(Apologies to INXS for the title of this post.)
It's been a couple of weeks since I started remediation for the exams. You may recall that I didn't know what remediation would entail.
On Monday two weeks ago, I met with the sub-dean of my clinical school, and was joined by two other students who'd failed. One of them was a big surprise; the other not so much. Amazingly, we're all from the same PBL group! (Our poor PBL tutor is devastated and is re-examining her teaching/tutoring style, despite our reassurances that it's not her fault.)
The first thing we were told at the meeting was, "You need to do some ICAs". (ICAs are rotations on the wards, i.e. what we've been doing all this year.) We all got a bit upset, because the remediation policy on the website says you have to do ICAs if you fail the long case, but it doesn't say that for the written exam. Unfortunately the policy is quite broad though, and is open to interpretation. We were told that the best way to learn is by talking to patients, and while I agree with that to some extent, I knew that I needed to simply knuckle down and STUDY - especially basic sciences. I didn't mind coming into the hospital every day, as long as I could spend my time studying, not presenting bloody long cases.
It was an argument we were never going to win, and we were allocated to supervisors on a couple of wards. I was allocated (along with another student) to the Haematology ward, with my supervisor being a professor who I really like. On meeting with him, he said, "Well it sounds like you need to be studying, not spending time on the ward," and I wanted to hug him. Hee! He introduced us to the Pre-Internship (PRINT) student on his ward - a guy who's at the end of fourth year, i.e. one year ahead of us. This student, who was a bit bored, sat down with us to talk about where we went wrong.

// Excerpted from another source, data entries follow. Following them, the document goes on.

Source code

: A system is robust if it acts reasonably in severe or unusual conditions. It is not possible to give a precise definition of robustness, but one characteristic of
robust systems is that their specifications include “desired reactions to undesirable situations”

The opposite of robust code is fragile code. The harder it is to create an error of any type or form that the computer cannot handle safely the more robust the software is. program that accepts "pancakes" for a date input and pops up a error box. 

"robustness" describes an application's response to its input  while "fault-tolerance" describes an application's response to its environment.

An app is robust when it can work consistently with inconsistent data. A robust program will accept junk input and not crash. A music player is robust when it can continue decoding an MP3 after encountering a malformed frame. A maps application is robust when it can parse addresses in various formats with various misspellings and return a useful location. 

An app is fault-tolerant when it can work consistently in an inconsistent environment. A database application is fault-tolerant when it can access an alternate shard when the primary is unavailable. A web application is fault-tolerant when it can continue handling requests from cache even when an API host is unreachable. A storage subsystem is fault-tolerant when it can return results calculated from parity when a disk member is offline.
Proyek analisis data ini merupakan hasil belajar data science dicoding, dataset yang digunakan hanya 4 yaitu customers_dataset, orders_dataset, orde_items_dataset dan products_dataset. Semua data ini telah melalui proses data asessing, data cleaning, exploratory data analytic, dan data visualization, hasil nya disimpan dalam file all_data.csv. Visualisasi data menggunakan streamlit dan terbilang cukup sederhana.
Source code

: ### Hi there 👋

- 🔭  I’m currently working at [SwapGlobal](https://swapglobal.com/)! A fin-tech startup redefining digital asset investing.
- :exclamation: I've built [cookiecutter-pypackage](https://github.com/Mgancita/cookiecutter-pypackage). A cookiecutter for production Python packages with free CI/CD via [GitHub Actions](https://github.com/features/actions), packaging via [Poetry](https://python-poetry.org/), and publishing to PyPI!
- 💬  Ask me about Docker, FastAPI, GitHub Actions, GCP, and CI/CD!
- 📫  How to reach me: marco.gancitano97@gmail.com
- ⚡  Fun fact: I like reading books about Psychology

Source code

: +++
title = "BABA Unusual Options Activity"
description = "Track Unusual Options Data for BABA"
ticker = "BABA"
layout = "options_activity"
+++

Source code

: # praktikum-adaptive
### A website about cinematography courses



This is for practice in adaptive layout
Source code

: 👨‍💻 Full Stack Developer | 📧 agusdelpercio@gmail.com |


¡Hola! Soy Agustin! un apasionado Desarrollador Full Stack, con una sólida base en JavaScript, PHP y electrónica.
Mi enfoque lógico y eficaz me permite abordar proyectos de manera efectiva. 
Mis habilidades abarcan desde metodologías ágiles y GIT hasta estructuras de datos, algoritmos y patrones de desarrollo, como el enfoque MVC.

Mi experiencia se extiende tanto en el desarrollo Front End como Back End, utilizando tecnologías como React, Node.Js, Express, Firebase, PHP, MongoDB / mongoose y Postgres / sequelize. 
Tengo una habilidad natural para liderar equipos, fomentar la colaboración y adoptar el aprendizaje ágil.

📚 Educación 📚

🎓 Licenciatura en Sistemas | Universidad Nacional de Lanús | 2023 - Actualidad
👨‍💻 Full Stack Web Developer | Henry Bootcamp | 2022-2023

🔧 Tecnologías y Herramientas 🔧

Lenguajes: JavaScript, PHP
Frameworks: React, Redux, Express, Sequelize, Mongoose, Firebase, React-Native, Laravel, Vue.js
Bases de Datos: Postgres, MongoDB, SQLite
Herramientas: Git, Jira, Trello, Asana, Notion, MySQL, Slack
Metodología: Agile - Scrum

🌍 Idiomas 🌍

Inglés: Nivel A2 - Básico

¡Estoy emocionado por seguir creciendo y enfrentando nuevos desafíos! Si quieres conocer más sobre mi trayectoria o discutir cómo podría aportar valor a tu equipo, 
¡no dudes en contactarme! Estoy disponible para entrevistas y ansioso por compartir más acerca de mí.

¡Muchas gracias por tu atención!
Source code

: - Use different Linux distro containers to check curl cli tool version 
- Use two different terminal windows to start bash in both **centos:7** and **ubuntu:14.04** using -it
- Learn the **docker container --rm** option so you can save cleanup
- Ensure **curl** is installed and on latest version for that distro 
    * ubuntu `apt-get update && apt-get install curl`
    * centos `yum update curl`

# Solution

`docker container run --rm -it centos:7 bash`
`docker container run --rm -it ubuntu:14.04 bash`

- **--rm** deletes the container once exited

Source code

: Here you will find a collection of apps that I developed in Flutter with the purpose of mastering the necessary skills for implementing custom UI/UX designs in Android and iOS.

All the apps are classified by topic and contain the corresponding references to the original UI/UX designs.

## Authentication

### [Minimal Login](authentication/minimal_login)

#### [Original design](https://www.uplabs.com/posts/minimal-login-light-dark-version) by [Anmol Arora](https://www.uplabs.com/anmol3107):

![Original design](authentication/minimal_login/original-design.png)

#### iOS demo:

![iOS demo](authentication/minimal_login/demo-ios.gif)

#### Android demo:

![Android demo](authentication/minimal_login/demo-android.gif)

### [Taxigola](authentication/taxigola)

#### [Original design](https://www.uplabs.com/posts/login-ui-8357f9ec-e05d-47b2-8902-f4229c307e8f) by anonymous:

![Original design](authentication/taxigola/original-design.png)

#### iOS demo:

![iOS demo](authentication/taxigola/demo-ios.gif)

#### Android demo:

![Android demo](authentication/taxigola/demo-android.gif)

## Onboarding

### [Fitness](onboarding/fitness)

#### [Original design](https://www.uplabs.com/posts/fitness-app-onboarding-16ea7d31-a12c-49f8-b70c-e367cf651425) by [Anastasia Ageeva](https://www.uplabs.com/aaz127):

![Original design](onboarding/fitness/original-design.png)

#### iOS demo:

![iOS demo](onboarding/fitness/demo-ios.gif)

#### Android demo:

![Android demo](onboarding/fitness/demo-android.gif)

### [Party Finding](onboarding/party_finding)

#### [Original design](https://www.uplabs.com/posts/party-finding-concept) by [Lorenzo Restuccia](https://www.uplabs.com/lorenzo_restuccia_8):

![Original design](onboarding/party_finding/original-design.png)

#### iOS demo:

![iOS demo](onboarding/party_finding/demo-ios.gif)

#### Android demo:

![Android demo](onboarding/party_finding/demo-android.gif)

We each identified our top 5 problem areas, then drew up a timetable to cover those areas first, then everything else, during the 6.5-week period leading up to the exams.
And then we immediately got started on renal. Next was neuro, then endocrine, then surgery (which we're currently working through). We meet each morning for an hour or so, with each person presenting a topic, and then some group discussion. We've been joined in these sessions by two other students from my clinical school, and two from another clinical school (they live near the hospital and had heard about our study group).

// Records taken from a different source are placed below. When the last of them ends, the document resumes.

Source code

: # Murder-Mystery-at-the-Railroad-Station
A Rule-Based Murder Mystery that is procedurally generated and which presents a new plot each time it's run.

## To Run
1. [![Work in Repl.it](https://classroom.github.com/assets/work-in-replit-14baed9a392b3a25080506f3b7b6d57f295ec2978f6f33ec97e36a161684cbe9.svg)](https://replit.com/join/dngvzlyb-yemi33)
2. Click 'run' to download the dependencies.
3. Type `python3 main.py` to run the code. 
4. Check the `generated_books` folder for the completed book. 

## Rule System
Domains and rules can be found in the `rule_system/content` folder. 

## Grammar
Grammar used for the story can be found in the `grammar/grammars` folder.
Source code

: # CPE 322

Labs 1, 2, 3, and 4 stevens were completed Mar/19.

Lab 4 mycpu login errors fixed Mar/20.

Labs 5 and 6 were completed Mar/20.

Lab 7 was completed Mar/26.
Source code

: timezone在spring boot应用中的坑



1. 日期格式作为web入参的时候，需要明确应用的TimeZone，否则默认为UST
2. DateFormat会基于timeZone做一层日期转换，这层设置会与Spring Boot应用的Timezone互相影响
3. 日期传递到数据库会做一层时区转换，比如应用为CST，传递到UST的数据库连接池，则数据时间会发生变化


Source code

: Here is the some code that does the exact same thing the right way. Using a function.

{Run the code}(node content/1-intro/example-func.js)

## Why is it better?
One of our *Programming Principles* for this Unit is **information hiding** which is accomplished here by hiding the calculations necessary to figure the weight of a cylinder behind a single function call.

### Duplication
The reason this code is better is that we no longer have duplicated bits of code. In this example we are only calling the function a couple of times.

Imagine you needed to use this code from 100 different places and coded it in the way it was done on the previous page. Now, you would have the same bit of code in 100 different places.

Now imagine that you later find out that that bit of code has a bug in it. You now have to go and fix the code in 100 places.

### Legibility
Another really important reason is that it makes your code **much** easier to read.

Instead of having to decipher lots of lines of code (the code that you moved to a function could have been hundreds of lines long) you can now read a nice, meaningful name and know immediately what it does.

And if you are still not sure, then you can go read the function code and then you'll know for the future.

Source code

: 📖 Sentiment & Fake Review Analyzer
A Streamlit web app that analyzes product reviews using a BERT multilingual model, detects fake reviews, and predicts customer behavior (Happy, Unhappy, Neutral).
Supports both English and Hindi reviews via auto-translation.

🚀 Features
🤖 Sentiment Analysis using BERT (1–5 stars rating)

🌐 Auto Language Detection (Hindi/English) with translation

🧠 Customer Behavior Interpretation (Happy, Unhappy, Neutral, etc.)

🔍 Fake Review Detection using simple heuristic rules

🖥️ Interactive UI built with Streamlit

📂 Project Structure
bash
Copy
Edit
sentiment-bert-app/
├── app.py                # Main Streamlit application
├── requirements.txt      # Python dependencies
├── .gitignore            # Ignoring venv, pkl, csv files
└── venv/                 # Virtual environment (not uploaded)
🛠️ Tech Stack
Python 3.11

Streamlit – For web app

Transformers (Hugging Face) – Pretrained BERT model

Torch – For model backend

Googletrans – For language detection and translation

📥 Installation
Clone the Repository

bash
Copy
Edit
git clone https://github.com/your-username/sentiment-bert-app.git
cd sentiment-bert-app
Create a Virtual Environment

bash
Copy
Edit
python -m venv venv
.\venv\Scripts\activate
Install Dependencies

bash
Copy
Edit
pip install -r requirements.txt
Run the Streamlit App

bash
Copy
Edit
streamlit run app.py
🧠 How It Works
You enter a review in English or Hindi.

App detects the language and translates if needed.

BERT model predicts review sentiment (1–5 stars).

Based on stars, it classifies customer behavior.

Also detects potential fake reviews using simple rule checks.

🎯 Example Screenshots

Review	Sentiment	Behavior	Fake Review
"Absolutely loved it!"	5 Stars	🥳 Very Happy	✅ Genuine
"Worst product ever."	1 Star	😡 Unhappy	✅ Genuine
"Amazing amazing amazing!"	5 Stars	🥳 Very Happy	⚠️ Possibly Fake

We work through things fairly quickly, and while I don't think I'm learning anything new, I'm getting a better understanding of things. And it's good to talk through stuff instead of just sitting there reading and trying not to fall asleep.
In the afternoon we usually meet for another hour or so to work through questions from past papers. I find these sessions particularly useful, because the PRINT student challenges us to explain our reasons for choosing each answer, and also our reasons for not choosing the other possible answers. It makes us really focus on the way questions are worded, and challenges us to think logically. I've already noticed a big improvement in the way I'm thinking about each question.

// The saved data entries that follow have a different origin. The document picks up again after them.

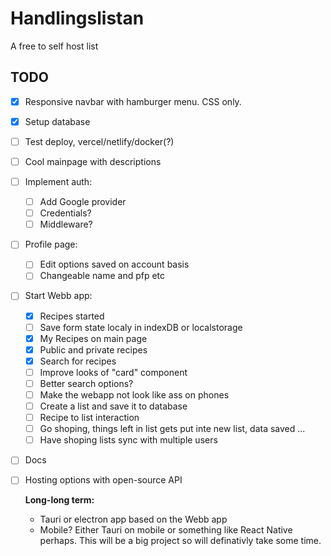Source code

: # Handlingslistan

A free to self host list

## TODO

- [x] Responsive navbar with hamburger menu. CSS only.
- [x] Setup database
- [ ] Test deploy, vercel/netlify/docker(?)
- [ ] Cool mainpage with descriptions
- [ ] Implement auth:
  - [ ] Add Google provider
  - [ ] Credentials?
  - [ ] Middleware?
- [ ] Profile page:
  - [ ] Edit options saved on account basis
  - [ ] Changeable name and pfp etc
- [ ] Start Webb app:
  - [x] Recipes started
  - [ ] Save form state localy in indexDB or localstorage
  - [x] My Recipes on main page
  - [x] Public and private recipes
  - [x] Search for recipes
  - [ ] Improve looks of "card" component
  - [ ] Better search options?
  - [ ] Make the webapp not look like ass on phones
  - [ ] Create a list and save it to database
  - [ ] Recipe to list interaction
  - [ ] Go shoping, things left in list gets put inte new list, data saved ...
  - [ ] Have shoping lists sync with multiple users
- [ ] Docs
- [ ] Hosting options with open-source API

  **Long-long term:**

  - Tauri or electron app based on the Webb app
  - Mobile? Either Tauri on mobile or something like React Native perhaps. This will be a big project so will definativly take some time.
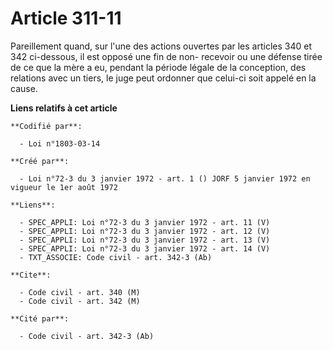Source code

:# Article 311-11

Pareillement quand, sur l'une des actions ouvertes par les articles 340 et 342 ci-dessous, il est opposé une fin de non-
recevoir ou une défense tirée de ce que la mère a eu, pendant la période légale de la conception, des relations avec un
tiers, le juge peut ordonner que celui-ci soit appelé en la cause.

**Liens relatifs à cet article**

	**Codifié par**:

	  - Loi n°1803-03-14

	**Créé par**:

	  - Loi n°72-3 du 3 janvier 1972 - art. 1 () JORF 5 janvier 1972 en vigueur le 1er août 1972

	**Liens**:

	  - SPEC_APPLI: Loi n°72-3 du 3 janvier 1972 - art. 11 (V)
	  - SPEC_APPLI: Loi n°72-3 du 3 janvier 1972 - art. 12 (V)
	  - SPEC_APPLI: Loi n°72-3 du 3 janvier 1972 - art. 13 (V)
	  - SPEC_APPLI: Loi n°72-3 du 3 janvier 1972 - art. 14 (V)
	  - TXT_ASSOCIE: Code civil - art. 342-3 (Ab)

	**Cite**:

	  - Code civil - art. 340 (M)
	  - Code civil - art. 342 (M)

	**Cité par**:

	  - Code civil - art. 342-3 (Ab)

We meet with our supervisor at the end of each week, essentially for a bit of a pep talk. So far it's working well. We still have a lot to cover before the exams though.
Currently I'm only studying while I'm at the hospital each day, for several reasons - I don't want to burn out, I have a lot of work on (nights and weekends), and Good Food Month has taken over my social calendar, not to mention two weddings coming up (including one in Perth). I've decided not to stress about trying to fit in too much study now, because I will step it up over the coming weeks. One of the other students is trying to fit too much in, and I can already see signs of burnout.
So the good news is I'm motivated to study, and I'm confident that I can make it through the exams. It's been great meeting with other people who are in the same position, and supporting each other through this nightmare.
Of course, every day I see my other friends at the hospital doing O&G - the placement I should be doing. That sucks, but my friends are great - they've been wonderfully supportive.